Kalu’s Trial: Court Says Lawyers Can Testify As Witness On Documents From His Chamber

* Former Governor of Abia State , Orji Uzor Kalu * Pix source: The Abia State Government


A Federal High Court sitting in Lagos today held that a legal practitioner could testify as a prosecution witness in the ongoing trial of a former Governor of Abia State, Orji Uzor Kalu.

Justice Mohammed Idris, gave the ruling, while deciding an objection by the Law firm of Ekwem and Ekwem, challenging a witness summons on it to give evidence in the case.

The Economic and Financial Crimes Commission, EFCC, had on October 31, 2016, preferred 34 count charges bordering on N3.2 billion fraud against Kalu and his former Commissioner for Finance, Ude Udeogu.

Also charged is a company owned by Kalu, Slok Nigeria. Limitedtd.

The accused had pleaded not guilty to the charges and were granted bail.

At the last adjourned date on January23, 2017, a lawyer, Mr Kingsley Ekwem who had acted as counsel to the Slok Nigeria Limited in the past, had through an application challenging the witness summon on him told the court that he was issued a witness summons to appear in court and give evidence in relation to a letter before the court (exhibit H), as regards the third accused (Slok Nigeria Limited), who is client to his firm.

He submitted that by the provisions of section 192 of the Evidence Act, a legal practitioner is not expected to disclose any communication made to him, or to state the content of any document which he has become acquainted with in the course of his employment.

He also added that rule 19 (1) of the Rules of Professional Conduct for Legal Practitioners, provides that communication made by a client to his lawyer are privileged, and such lawyer shall not use the secret of a client to his own privilege without the express consent of the client.

Other defence counsel had also made similar submissions before the court, arguing that a lawyer cannot be made to give evidence on information obtained in the course of his professional duty.

However, counsel to EFCC, Mr Rotimi Jacobs (SAN) told the court that the proviso to section 192 (1) of the Evidence Act provides that nothing shall prevent the disclosure of any fact suggestive of a crime and which is already before the public domain.

Jacobs further argued that the documents having been admitted in evidence before the court is already part of court process and as well a public documents which does not need the consent of the client for the purpose of disclosure of its contents.

Delivering a ruling on the arguments today, Justice Idris held that although a lawyer is generally not expected to disclose privileged information, the document in question is already in the public domain.

“Where the document is already in the public domain, the witness can be called upon to testify and the provisions of section 192 of the evidence act will not apply.

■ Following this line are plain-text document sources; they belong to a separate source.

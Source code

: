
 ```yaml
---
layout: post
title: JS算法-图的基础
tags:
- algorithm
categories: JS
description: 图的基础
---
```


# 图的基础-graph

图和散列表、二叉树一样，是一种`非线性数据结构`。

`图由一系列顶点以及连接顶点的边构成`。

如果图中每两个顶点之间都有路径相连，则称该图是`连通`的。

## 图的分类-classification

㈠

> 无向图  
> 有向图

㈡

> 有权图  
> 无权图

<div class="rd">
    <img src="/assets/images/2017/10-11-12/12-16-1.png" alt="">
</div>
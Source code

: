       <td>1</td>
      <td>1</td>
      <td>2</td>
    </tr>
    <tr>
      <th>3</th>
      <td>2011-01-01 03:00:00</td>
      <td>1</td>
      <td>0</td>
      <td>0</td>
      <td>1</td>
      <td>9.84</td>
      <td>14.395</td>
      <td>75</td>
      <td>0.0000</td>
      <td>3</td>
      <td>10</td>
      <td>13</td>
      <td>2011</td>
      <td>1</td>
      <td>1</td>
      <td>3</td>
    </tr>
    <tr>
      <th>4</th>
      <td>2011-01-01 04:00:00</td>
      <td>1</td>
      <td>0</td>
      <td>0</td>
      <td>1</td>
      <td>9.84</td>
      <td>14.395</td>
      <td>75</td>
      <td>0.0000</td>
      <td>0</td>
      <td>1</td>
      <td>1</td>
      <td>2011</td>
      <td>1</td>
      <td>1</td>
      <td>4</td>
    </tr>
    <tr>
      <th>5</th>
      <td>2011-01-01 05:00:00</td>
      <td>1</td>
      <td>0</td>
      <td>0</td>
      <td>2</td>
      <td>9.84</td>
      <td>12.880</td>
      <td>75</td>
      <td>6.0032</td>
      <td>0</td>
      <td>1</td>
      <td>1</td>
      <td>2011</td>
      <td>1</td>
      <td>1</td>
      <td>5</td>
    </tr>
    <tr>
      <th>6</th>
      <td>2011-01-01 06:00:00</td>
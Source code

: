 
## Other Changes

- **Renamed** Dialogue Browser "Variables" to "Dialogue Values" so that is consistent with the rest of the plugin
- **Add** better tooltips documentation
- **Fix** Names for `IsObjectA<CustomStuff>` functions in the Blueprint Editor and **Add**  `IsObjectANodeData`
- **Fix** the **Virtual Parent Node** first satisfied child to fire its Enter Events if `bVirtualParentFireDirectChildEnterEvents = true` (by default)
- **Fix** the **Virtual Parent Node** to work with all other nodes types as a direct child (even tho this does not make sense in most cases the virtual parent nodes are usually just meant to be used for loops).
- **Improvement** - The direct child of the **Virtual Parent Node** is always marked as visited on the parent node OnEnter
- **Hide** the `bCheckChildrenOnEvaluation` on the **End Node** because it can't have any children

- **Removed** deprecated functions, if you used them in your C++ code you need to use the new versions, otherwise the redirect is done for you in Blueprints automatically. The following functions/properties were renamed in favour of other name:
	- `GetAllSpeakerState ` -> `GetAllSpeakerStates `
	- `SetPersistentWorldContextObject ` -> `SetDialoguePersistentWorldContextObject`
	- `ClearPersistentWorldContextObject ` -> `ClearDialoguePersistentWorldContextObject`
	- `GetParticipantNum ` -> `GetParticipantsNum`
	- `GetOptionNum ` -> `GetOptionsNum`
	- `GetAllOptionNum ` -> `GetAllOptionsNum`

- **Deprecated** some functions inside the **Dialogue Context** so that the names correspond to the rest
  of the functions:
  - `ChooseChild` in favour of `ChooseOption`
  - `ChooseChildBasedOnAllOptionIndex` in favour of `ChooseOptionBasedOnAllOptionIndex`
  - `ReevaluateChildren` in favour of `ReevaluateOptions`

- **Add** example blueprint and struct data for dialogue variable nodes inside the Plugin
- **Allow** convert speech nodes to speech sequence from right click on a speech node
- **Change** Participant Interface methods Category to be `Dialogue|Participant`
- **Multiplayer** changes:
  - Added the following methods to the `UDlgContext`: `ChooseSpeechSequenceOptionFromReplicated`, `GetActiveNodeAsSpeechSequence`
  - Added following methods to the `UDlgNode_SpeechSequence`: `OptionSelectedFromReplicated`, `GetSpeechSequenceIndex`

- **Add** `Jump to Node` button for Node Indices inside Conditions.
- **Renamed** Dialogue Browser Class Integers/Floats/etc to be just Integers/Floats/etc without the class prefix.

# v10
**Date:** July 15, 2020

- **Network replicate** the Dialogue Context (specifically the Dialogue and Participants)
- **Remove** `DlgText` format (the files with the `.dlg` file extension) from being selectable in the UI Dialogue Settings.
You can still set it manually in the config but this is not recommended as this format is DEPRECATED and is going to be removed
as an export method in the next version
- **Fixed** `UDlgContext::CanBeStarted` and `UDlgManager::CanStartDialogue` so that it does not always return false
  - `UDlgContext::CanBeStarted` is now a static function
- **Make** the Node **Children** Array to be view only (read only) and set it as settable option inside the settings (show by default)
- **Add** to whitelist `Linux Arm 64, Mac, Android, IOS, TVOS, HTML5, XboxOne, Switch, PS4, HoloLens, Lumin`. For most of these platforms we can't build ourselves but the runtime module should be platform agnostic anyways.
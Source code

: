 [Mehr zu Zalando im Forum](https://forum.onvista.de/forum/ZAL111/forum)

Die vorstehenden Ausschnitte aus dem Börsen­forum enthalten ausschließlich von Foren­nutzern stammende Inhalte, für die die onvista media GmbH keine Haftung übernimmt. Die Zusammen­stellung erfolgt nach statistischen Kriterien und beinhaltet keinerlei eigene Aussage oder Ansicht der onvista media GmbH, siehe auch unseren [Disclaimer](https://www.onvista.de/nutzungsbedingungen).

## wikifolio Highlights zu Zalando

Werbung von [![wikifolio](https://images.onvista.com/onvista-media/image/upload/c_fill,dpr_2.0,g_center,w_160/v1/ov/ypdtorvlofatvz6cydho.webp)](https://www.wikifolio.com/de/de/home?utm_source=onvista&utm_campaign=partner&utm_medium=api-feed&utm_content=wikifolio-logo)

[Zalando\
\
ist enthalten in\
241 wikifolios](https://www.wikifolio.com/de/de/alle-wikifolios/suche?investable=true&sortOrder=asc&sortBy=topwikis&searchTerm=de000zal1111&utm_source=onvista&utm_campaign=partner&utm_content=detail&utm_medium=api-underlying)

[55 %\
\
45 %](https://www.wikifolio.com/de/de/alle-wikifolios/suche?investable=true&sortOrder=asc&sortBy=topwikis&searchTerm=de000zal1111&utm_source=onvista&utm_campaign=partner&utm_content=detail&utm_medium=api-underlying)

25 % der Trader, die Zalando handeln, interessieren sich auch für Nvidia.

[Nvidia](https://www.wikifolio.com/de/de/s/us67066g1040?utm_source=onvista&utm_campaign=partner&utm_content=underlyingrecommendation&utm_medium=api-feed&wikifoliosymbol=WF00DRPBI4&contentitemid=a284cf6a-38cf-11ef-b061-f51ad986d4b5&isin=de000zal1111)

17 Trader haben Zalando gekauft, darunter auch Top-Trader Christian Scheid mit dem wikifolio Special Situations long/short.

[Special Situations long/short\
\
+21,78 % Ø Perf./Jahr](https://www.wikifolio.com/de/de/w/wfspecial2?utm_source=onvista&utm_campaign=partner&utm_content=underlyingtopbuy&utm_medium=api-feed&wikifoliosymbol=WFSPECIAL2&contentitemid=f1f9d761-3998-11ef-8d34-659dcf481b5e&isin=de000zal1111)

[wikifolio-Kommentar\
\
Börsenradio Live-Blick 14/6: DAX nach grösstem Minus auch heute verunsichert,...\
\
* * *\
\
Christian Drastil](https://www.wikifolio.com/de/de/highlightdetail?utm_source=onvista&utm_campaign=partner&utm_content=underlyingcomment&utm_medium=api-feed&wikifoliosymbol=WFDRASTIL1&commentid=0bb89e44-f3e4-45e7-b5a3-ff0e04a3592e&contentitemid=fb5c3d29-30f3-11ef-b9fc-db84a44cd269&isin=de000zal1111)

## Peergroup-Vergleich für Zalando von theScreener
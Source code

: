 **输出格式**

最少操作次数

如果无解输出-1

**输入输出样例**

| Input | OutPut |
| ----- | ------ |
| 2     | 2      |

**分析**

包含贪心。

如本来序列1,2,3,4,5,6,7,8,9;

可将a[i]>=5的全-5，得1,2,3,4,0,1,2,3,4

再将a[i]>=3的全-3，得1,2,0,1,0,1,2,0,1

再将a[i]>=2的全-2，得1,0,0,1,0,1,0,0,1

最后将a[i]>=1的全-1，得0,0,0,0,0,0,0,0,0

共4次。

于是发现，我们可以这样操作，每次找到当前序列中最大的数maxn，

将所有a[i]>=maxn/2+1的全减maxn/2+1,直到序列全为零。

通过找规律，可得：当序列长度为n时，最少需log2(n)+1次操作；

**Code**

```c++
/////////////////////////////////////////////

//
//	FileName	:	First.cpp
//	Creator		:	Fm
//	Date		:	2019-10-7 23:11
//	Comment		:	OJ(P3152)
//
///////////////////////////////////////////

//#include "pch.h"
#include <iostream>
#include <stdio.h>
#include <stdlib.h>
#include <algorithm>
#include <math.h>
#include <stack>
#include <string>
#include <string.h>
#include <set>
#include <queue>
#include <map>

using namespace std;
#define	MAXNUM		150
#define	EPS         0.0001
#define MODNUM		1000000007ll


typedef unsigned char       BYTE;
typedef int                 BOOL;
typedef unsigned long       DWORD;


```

“The objection of the applicant is hereby dismissed, and the witness can be called upon to give evidence,” He said.

After the ruling, the witness then mounted the witness box and was led in evidence.

In a brief examination, the prosecutor asked the witness where the document (exhibit H) emanated from, and to whom it was written.

The witness in affirmative replied that the document emanated from his Law firm,   Ekwem and Ekwem, and that  it was written to Slok Nigeria Ltd (third accused).

On the relationship between his law firm and Slok Nigeria Limitedtd, the third accused, the witness said that the relationship was a Lawyer–Client relationship, adding that the letter was also written in that capacity.

Under cross- examination, first defence counsel, Mr Awa Kalu (SAN), asked that the witness be shown exhibit F75, he further asked him to tell the court about the exhibit.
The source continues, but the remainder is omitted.